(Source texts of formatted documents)
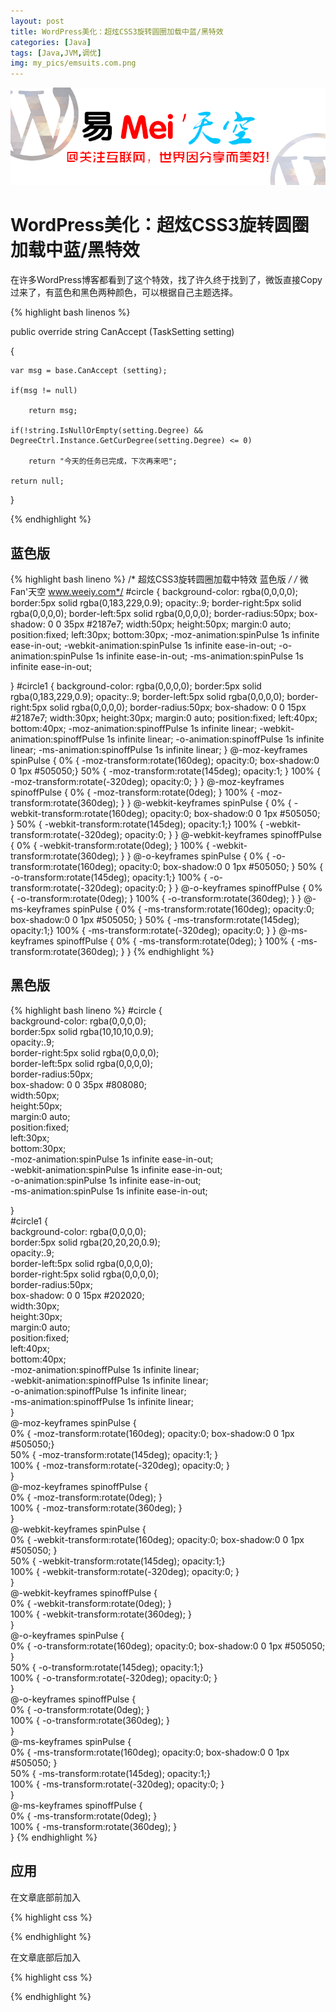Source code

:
 ```yaml
---
layout: post
title: WordPress美化：超炫CSS3旋转圆圈加载中蓝/黑特效
categories: [Java]
tags: [Java,JVM,调优]
img: my_pics/emsuits.com.png
---
```


![](my_pics/emsuits.com.png)

# WordPress美化：超炫CSS3旋转圆圈加载中蓝/黑特效

在许多WordPress博客都看到了这个特效，找了许久终于找到了，微饭直接Copy过来了，有蓝色和黑色两种颜色，可以根据自己主题选择。

{% highlight bash linenos %}

public override string CanAccept (TaskSetting setting)

{

    var msg = base.CanAccept (setting);

    if(msg != null)

        return msg;
    
    if(!string.IsNullOrEmpty(setting.Degree) && DegreeCtrl.Instance.GetCurDegree(setting.Degree) <= 0)

        return "今天的任务已完成，下次再来吧";
    
    return null;
}

{% endhighlight %}

## 蓝色版

{% highlight bash lineno  %}
/* 超炫CSS3旋转圆圈加载中特效 蓝色版 */
/* 微Fan'天空 www.weeiy.com*/
#circle { 
 background-color: rgba(0,0,0,0); 
 border:5px solid rgba(0,183,229,0.9); 
 opacity:.9; 
 border-right:5px solid rgba(0,0,0,0); 
 border-left:5px solid rgba(0,0,0,0); 
 border-radius:50px; 
 box-shadow: 0 0 35px #2187e7; 
 width:50px; 
 height:50px; 
 margin:0 auto; 
 position:fixed; 
 left:30px; 
 bottom:30px; 
 -moz-animation:spinPulse 1s infinite ease-in-out; 
 -webkit-animation:spinPulse 1s infinite ease-in-out; 
 -o-animation:spinPulse 1s infinite ease-in-out; 
 -ms-animation:spinPulse 1s infinite ease-in-out; 
 
} 
#circle1 { 
 background-color: rgba(0,0,0,0); 
 border:5px solid rgba(0,183,229,0.9); 
 opacity:.9; 
 border-left:5px solid rgba(0,0,0,0); 
 border-right:5px solid rgba(0,0,0,0); 
 border-radius:50px; 
 box-shadow: 0 0 15px #2187e7; 
 width:30px; 
 height:30px; 
 margin:0 auto; 
 position:fixed; 
 left:40px; 
 bottom:40px; 
 -moz-animation:spinoffPulse 1s infinite linear; 
 -webkit-animation:spinoffPulse 1s infinite linear; 
 -o-animation:spinoffPulse 1s infinite linear; 
 -ms-animation:spinoffPulse 1s infinite linear; 
} 
@-moz-keyframes spinPulse { 
 0% { -moz-transform:rotate(160deg); opacity:0; box-shadow:0 0 1px #505050;} 
 50% { -moz-transform:rotate(145deg); opacity:1; } 
 100% { -moz-transform:rotate(-320deg); opacity:0; } 
} 
@-moz-keyframes spinoffPulse { 
 0% { -moz-transform:rotate(0deg); } 
 100% { -moz-transform:rotate(360deg); } 
} 
@-webkit-keyframes spinPulse { 
 0% { -webkit-transform:rotate(160deg); opacity:0; box-shadow:0 0 1px #505050; } 
 50% { -webkit-transform:rotate(145deg); opacity:1;} 
 100% { -webkit-transform:rotate(-320deg); opacity:0; } 
} 
@-webkit-keyframes spinoffPulse { 
 0% { -webkit-transform:rotate(0deg); } 
 100% { -webkit-transform:rotate(360deg); } 
} 
@-o-keyframes spinPulse { 
 0% { -o-transform:rotate(160deg); opacity:0; box-shadow:0 0 1px #505050; } 
 50% { -o-transform:rotate(145deg); opacity:1;} 
 100% { -o-transform:rotate(-320deg); opacity:0; } 
} 
@-o-keyframes spinoffPulse { 
 0% { -o-transform:rotate(0deg); } 
 100% { -o-transform:rotate(360deg); } 
} 
@-ms-keyframes spinPulse { 
 0% { -ms-transform:rotate(160deg); opacity:0; box-shadow:0 0 1px #505050; } 
 50% { -ms-transform:rotate(145deg); opacity:1;} 
 100% { -ms-transform:rotate(-320deg); opacity:0; } 
} 
@-ms-keyframes spinoffPulse { 
 0% { -ms-transform:rotate(0deg); } 
 100% { -ms-transform:rotate(360deg); } 
}
{% endhighlight %} 

## 黑色版

{% highlight bash lineno  %}
#circle {   
    background-color: rgba(0,0,0,0);   
    border:5px solid rgba(10,10,10,0.9);   
    opacity:.9;   
    border-right:5px solid rgba(0,0,0,0);   
    border-left:5px solid rgba(0,0,0,0);   
    border-radius:50px;   
    box-shadow: 0 0 35px #808080;   
    width:50px;   
    height:50px;   
        margin:0 auto;          
    position:fixed;   
        left:30px;   
        bottom:30px;   
    -moz-animation:spinPulse 1s infinite ease-in-out;   
    -webkit-animation:spinPulse 1s infinite ease-in-out;   
    -o-animation:spinPulse 1s infinite ease-in-out;   
    -ms-animation:spinPulse 1s infinite ease-in-out;   
  
}   
#circle1 {   
    background-color: rgba(0,0,0,0);   
    border:5px solid rgba(20,20,20,0.9);   
    opacity:.9;   
    border-left:5px solid rgba(0,0,0,0);   
    border-right:5px solid rgba(0,0,0,0);   
    border-radius:50px;   
    box-shadow: 0 0 15px #202020;    
    width:30px;   
    height:30px;   
        margin:0 auto;   
        position:fixed;   
        left:40px;   
        bottom:40px;   
    -moz-animation:spinoffPulse 1s infinite linear;   
    -webkit-animation:spinoffPulse 1s infinite linear;   
    -o-animation:spinoffPulse 1s infinite linear;   
    -ms-animation:spinoffPulse 1s infinite linear;   
}   
@-moz-keyframes spinPulse {   
    0% { -moz-transform:rotate(160deg); opacity:0; box-shadow:0 0 1px #505050;}   
    50% { -moz-transform:rotate(145deg); opacity:1; }   
    100% { -moz-transform:rotate(-320deg); opacity:0; }   
}   
@-moz-keyframes spinoffPulse {   
    0% { -moz-transform:rotate(0deg); }   
    100% { -moz-transform:rotate(360deg);  }   
}   
@-webkit-keyframes spinPulse {   
    0% { -webkit-transform:rotate(160deg); opacity:0; box-shadow:0 0 1px #505050; }   
    50% { -webkit-transform:rotate(145deg); opacity:1;}   
    100% { -webkit-transform:rotate(-320deg); opacity:0; }   
}   
@-webkit-keyframes spinoffPulse {   
    0% { -webkit-transform:rotate(0deg); }   
    100% { -webkit-transform:rotate(360deg); }   
}   
@-o-keyframes spinPulse {   
    0% { -o-transform:rotate(160deg); opacity:0; box-shadow:0 0 1px #505050; }   
    50% { -o-transform:rotate(145deg); opacity:1;}   
    100% { -o-transform:rotate(-320deg); opacity:0; }   
}   
@-o-keyframes spinoffPulse {   
    0% { -o-transform:rotate(0deg); }   
    100% { -o-transform:rotate(360deg); }   
}   
@-ms-keyframes spinPulse {   
    0% { -ms-transform:rotate(160deg); opacity:0; box-shadow:0 0 1px #505050; }   
    50% { -ms-transform:rotate(145deg); opacity:1;}   
    100% { -ms-transform:rotate(-320deg); opacity:0; }   
}   
@-ms-keyframes spinoffPulse {   
    0% { -ms-transform:rotate(0deg); }   
    100% { -ms-transform:rotate(360deg); }   
}
{% endhighlight %} 

## 应用

在文章底部</footer>前加入

{% highlight css %}
<div id="circle"></div> <div id="circle1" ></div>
{% endhighlight %}

 在文章底部</footer>后加入

{% highlight css %}
<script type="text/javascript">   
$(window).load(function() {        
$("#circle").fadeOut(500);   
$("#circle1").fadeOut(700);   
});   
</script>
{% endhighlight %}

## [Assigned task]
Pictures are to be left out; repeat all the remaining data exactly.

## [Task answer]
Source code

:
 ```yaml
---
layout: post
title: WordPress美化：超炫CSS3旋转圆圈加载中蓝/黑特效
categories: [Java]
tags: [Java,JVM,调优]
img: my_pics/emsuits.com.png
---
```


![](my_pics/emsuits.com.png)

# WordPress美化：超炫CSS3旋转圆圈加载中蓝/黑特效

在许多WordPress博客都看到了这个特效，找了许久终于找到了，微饭直接Copy过来了，有蓝色和黑色两种颜色，可以根据自己主题选择。

{% highlight bash linenos %}

public override string CanAccept (TaskSetting setting)

{

    var msg = base.CanAccept (setting);

    if(msg != null)

        return msg;
    
    if(!string.IsNullOrEmpty(setting.Degree) && DegreeCtrl.Instance.GetCurDegree(setting.Degree) <= 0)

        return "今天的任务已完成，下次再来吧";
    
    return null;
}

{% endhighlight %}

## 蓝色版

{% highlight bash lineno  %}
/* 超炫CSS3旋转圆圈加载中特效 蓝色版 */
/* 微Fan'天空 www.weeiy.com*/
#circle { 
 background-color: rgba(0,0,0,0); 
 border:5px solid rgba(0,183,229,0.9); 
 opacity:.9; 
 border-right:5px solid rgba(0,0,0,0); 
 border-left:5px solid rgba(0,0,0,0); 
 border-radius:50px; 
 box-shadow: 0 0 35px #2187e7; 
 width:50px; 
 height:50px; 
 margin:0 auto; 
 position:fixed; 
 left:30px; 
 bottom:30px; 
 -moz-animation:spinPulse 1s infinite ease-in-out; 
 -webkit-animation:spinPulse 1s infinite ease-in-out; 
 -o-animation:spinPulse 1s infinite ease-in-out; 
 -ms-animation:spinPulse 1s infinite ease-in-out; 
 
} 
#circle1 { 
 background-color: rgba(0,0,0,0); 
 border:5px solid rgba(0,183,229,0.9); 
 opacity:.9; 
 border-left:5px solid rgba(0,0,0,0); 
 border-right:5px solid rgba(0,0,0,0); 
 border-radius:50px; 
 box-shadow: 0 0 15px #2187e7; 
 width:30px; 
 height:30px; 
 margin:0 auto; 
 position:fixed; 
 left:40px; 
 bottom:40px; 
 -moz-animation:spinoffPulse 1s infinite linear; 
 -webkit-animation:spinoffPulse 1s infinite linear; 
 -o-animation:spinoffPulse 1s infinite linear; 
 -ms-animation:spinoffPulse 1s infinite linear; 
} 
@-moz-keyframes spinPulse { 
 0% { -moz-transform:rotate(160deg); opacity:0; box-shadow:0 0 1px #505050;} 
 50% { -moz-transform:rotate(145deg); opacity:1; } 
 100% { -moz-transform:rotate(-320deg); opacity:0; } 
} 
@-moz-keyframes spinoffPulse { 
 0% { -moz-transform:rotate(0deg); } 
 100% { -moz-transform:rotate(360deg); } 
} 
@-webkit-keyframes spinPulse { 
 0% { -webkit-transform:rotate(160deg); opacity:0; box-shadow:0 0 1px #505050; } 
 50% { -webkit-transform:rotate(145deg); opacity:1;} 
 100% { -webkit-transform:rotate(-320deg); opacity:0; } 
} 
@-webkit-keyframes spinoffPulse { 
 0% { -webkit-transform:rotate(0deg); } 
 100% { -webkit-transform:rotate(360deg); } 
} 
@-o-keyframes spinPulse { 
 0% { -o-transform:rotate(160deg); opacity:0; box-shadow:0 0 1px #505050; } 
 50% { -o-transform:rotate(145deg); opacity:1;} 
 100% { -o-transform:rotate(-320deg); opacity:0; } 
} 
@-o-keyframes spinoffPulse { 
 0% { -o-transform:rotate(0deg); } 
 100% { -o-transform:rotate(360deg); } 
} 
@-ms-keyframes spinPulse { 
 0% { -ms-transform:rotate(160deg); opacity:0; box-shadow:0 0 1px #505050; } 
 50% { -ms-transform:rotate(145deg); opacity:1;} 
 100% { -ms-transform:rotate(-320deg); opacity:0; } 
} 
@-ms-keyframes spinoffPulse { 
 0% { -ms-transform:rotate(0deg); } 
 100% { -ms-transform:rotate(360deg); } 
}
{% endhighlight %} 

## 黑色版

{% highlight bash lineno  %}
#circle {   
    background-color: rgba(0,0,0,0);   
    border:5px solid rgba(10,10,10,0.9);   
    opacity:.9;   
    border-right:5px solid rgba(0,0,0,0);   
    border-left:5px solid rgba(0,0,0,0);   
    border-radius:50px;   
    box-shadow: 0 0 35px #808080;   
    width:50px;   
    height:50px;   
        margin:0 auto;          
    position:fixed;   
        left:30px;   
        bottom:30px;   
    -moz-animation:spinPulse 1s infinite ease-in-out;   
    -webkit-animation:spinPulse 1s infinite ease-in-out;   
    -o-animation:spinPulse 1s infinite ease-in-out;   
    -ms-animation:spinPulse 1s infinite ease-in-out;   
  
}   
#circle1 {   
    background-color: rgba(0,0,0,0);   
    border:5px solid rgba(20,20,20,0.9);   
    opacity:.9;   
    border-left:5px solid rgba(0,0,0,0);   
    border-right:5px solid rgba(0,0,0,0);   
    border-radius:50px;   
    box-shadow: 0 0 15px #202020;    
    width:30px;   
    height:30px;   
        margin:0 auto;   
        position:fixed;   
        left:40px;   
        bottom:40px;   
    -moz-animation:spinoffPulse 1s infinite linear;   
    -webkit-animation:spinoffPulse 1s infinite linear;   
    -o-animation:spinoffPulse 1s infinite linear;   
    -ms-animation:spinoffPulse 1s infinite linear;   
}   
@-moz-keyframes spinPulse {   
    0% { -moz-transform:rotate(160deg); opacity:0; box-shadow:0 0 1px #505050;}   
    50% { -moz-transform:rotate(145deg); opacity:1; }   
    100% { -moz-transform:rotate(-320deg); opacity:0; }   
}   
@-moz-keyframes spinoffPulse {   
    0% { -moz-transform:rotate(0deg); }   
    100% { -moz-transform:rotate(360deg);  }   
}   
@-webkit-keyframes spinPulse {   
    0% { -webkit-transform:rotate(160deg); opacity:0; box-shadow:0 0 1px #505050; }   
    50% { -webkit-transform:rotate(145deg); opacity:1;}   
    100% { -webkit-transform:rotate(-320deg); opacity:0; }   
}   
@-webkit-keyframes spinoffPulse {   
    0% { -webkit-transform:rotate(0deg); }   
    100% { -webkit-transform:rotate(360deg); }   
}   
@-o-keyframes spinPulse {   
    0% { -o-transform:rotate(160deg); opacity:0; box-shadow:0 0 1px #505050; }   
    50% { -o-transform:rotate(145deg); opacity:1;}   
    100% { -o-transform:rotate(-320deg); opacity:0; }   
}   
@-o-keyframes spinoffPulse {   
    0% { -o-transform:rotate(0deg); }   
    100% { -o-transform:rotate(360deg); }   
}   
@-ms-keyframes spinPulse {   
    0% { -ms-transform:rotate(160deg); opacity:0; box-shadow:0 0 1px #505050; }   
    50% { -ms-transform:rotate(145deg); opacity:1;}   
    100% { -ms-transform:rotate(-320deg); opacity:0; }   
}   
@-ms-keyframes spinoffPulse {   
    0% { -ms-transform:rotate(0deg); }   
    100% { -ms-transform:rotate(360deg); }   
}
{% endhighlight %} 

## 应用

在文章底部</footer>前加入

{% highlight css %}
<div id="circle"></div> <div id="circle1" ></div>
{% endhighlight %}

 在文章底部</footer>后加入

{% highlight css %}
<script type="text/javascript">   
$(window).load(function() {        
$("#circle").fadeOut(500);   
$("#circle1").fadeOut(700);   
});   
</script>
{% endhighlight %}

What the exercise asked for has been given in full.